Bürgerrechtlerin Lengsfeld erstattet Anzeige gegen Gysi

Die DDR-Bürgerrechtlerin Vera Lengsfeld hat eine Strafanzeige mit weiteren Stasi-Vorwürfen gegen Linke-Fraktionschef Gregor Gysi erstattet.

Die Anzeige sei am Mittwoch per Fax eingegangen, sagte die Sprecherin der Hamburger Staatsanwaltschaft, Nana Frombach. Darin werde Gysi die falsche Abgabe einer eidesstattlichen Versicherung vorgeworfen. Die Hamburger Behörde führt bereits Ermittlungen gegen Gysi – dabei geht es ebenfalls um den Vorwurf, der Fraktionschef habe eine falsche eidesstattliche Versicherung abgegeben. Konkret geht es um die Frage, ob er als Anwalt in der DDR mit der Stasi zusammengearbeitet hat.

Gysi hat die gegen ihn erhobenen Vorwürfe stets zurückgewiesen, und die Partei steht ohne Wenn und Aber zu ihrem Fraktionsvorsitzenden. Gysi habe „die komplette Unterstützung der Partei von der kleinsten Basisgruppe bis hin zur Parteispitze“, sagte Parteichefin Katja Kipping. „Gregor Gysi hat das gestern sehr treffend und gut gesagt. Dem ist eigentlich nichts mehr hinzuzufügen, außer dass Gregor Gysi die komplette Unterstützung der Partei von der kleinsten Basisgruppe bis hin zur Parteispitze hat“, sagte sie dem Fernsehsender Phoenix. Gysi hatte am Dienstag die Stasi-Vorwürfe gegen ihn „absurden Unsinn“ genannt.
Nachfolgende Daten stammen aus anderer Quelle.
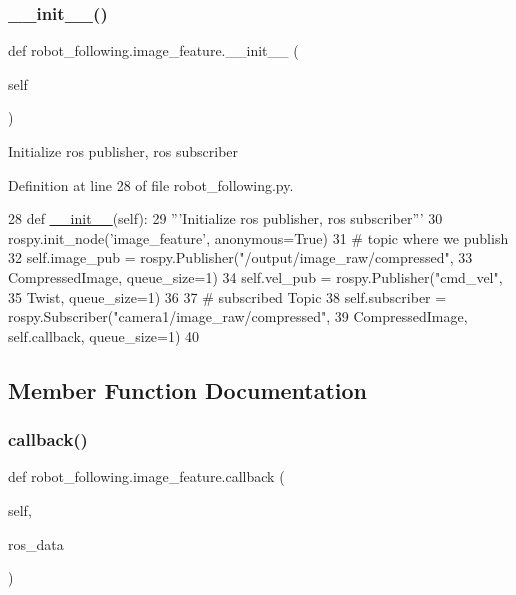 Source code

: \subsubsection{\texorpdfstring{\+\_\+\+\_\+init\+\_\+\+\_\+()}{\_\_init\_\_()}}
{\footnotesize\ttfamily def robot\+\_\+following.\+image\+\_\+feature.\+\_\+\+\_\+init\+\_\+\+\_\+ (\begin{DoxyParamCaption}\item[{}]{self }\end{DoxyParamCaption})}

\begin{DoxyVerb}Initialize ros publisher, ros subscriber\end{DoxyVerb}
 

Definition at line 28 of file robot\+\_\+following.\+py.


\begin{DoxyCode}
28     \textcolor{keyword}{def }\hyperlink{classstate__machine_1_1Play_a5993a23d8be7f7b2647f71ede0334957}{\_\_init\_\_}(self):
29         \textcolor{stringliteral}{'''Initialize ros publisher, ros subscriber'''}
30         rospy.init\_node(\textcolor{stringliteral}{'image\_feature'}, anonymous=\textcolor{keyword}{True})
31      \textcolor{comment}{# topic where we publish}
32         self.image\_pub = rospy.Publisher(\textcolor{stringliteral}{"/output/image\_raw/compressed"},
33                                          CompressedImage, queue\_size=1)
34         self.vel\_pub = rospy.Publisher(\textcolor{stringliteral}{"cmd\_vel"},
35                                        Twist, queue\_size=1)
36 
37         \textcolor{comment}{# subscribed Topic}
38         self.subscriber = rospy.Subscriber(\textcolor{stringliteral}{"camera1/image\_raw/compressed"},
39                                            CompressedImage, self.callback,  queue\_size=1)
40 
\end{DoxyCode}


\subsection{Member Function Documentation}
\mbox{\label{classrobot__following_1_1image__feature_af3eddd8a93175ab03651d9ea0352ab56}} 
\subsubsection{\texorpdfstring{callback()}{callback()}}
{\footnotesize\ttfamily def robot\+\_\+following.\+image\+\_\+feature.\+callback (\begin{DoxyParamCaption}\item[{}]{self,  }\item[{}]{ros\+\_\+data }\end{DoxyParamCaption})}

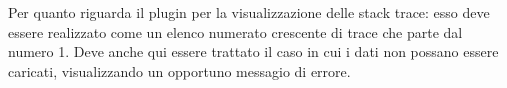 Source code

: \documentclass[a4paper, oneside, openany]{article}
\begin{document}
	Per quanto riguarda il plugin per la visualizzazione delle stack trace: esso deve essere realizzato come un elenco numerato crescente di trace che parte dal numero 1. Deve anche qui essere trattato il caso in cui i dati non possano essere caricati, visualizzando un opportuno messagio di errore.
	
	
\end{document}
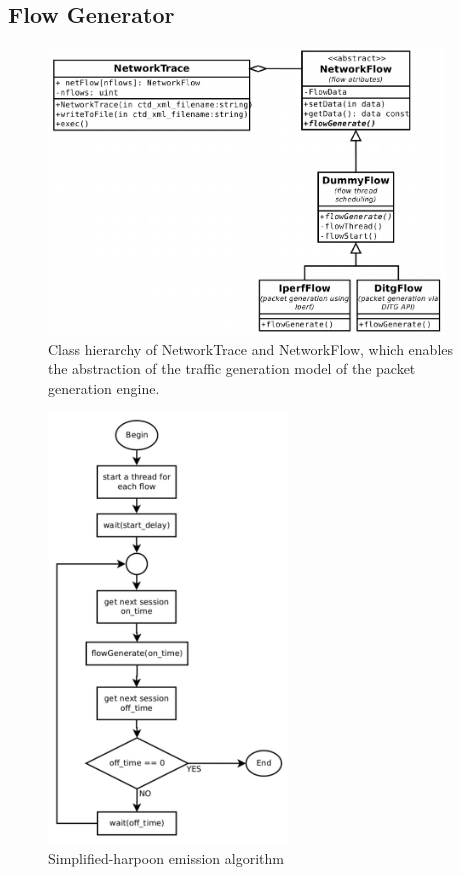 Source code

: 

\subsection{Flow Generator}

\begin{figure}[ht!]
	\centering
	\includegraphics[height=3.0in]{figures/ch3/trace-flow}
	\caption{Class hierarchy of NetworkTrace and NetworkFlow, which enables the abstraction of the traffic generation model of the packet generation engine.}
	\label{fig:network-trace-flow-class-diagram}
\end{figure}

\begin{figure}[ht!]
    \centering
    \includegraphics[height=4.5in]{figures/ch3/alg-simplified-harpoon}
    \caption{Simplified-harpoon emission algorithm}
    \label{fig:alg-simplified-harpoon}
\end{figure}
Lengsfeld war Anfang 1988 unfreiwillig zu einer Mandantin des umtriebigen SED-Anwalts Gysi geworden. Auf dem Weg zur Luxemburg-Liebknecht-Demonstration war sie festgenommen worden. In ihrer Anzeige heißt es: „Da Herr Dr. Gysi – ohne von mir dazu ermächtigt worden zu sein – während meiner Inhaftierung im Stasi-Gefängnis Berlin-Hohenschönhausen an meiner Abschiebung in den Westen mitwirkte, gewann ich schon damals den Eindruck, dass er mit dem Staatssicherheitsdienst gesprochen hatte und auch zusammenarbeitete.“

Sieben Monate vor der Bundestagswahl liegt die Linkspartei in der aktuellen Forsa-Umfrage für „Stern“ und RTL weiter bei sieben Prozent. Die Union erreicht zum zweiten Mal in Folge 43 Prozent. Das ist der höchste Wert unter Bundeskanzlerin Angela Merkel (CDU). Die FDP verharrt dagegen bei drei Prozent. Die SPD gibt einen Punkt ab und fällt auf 24 Prozent. Die Grünen steigen um einen Punkt auf 15 Prozent. Die Piraten wären mit unverändert drei Prozent nicht im Parlament vertreten.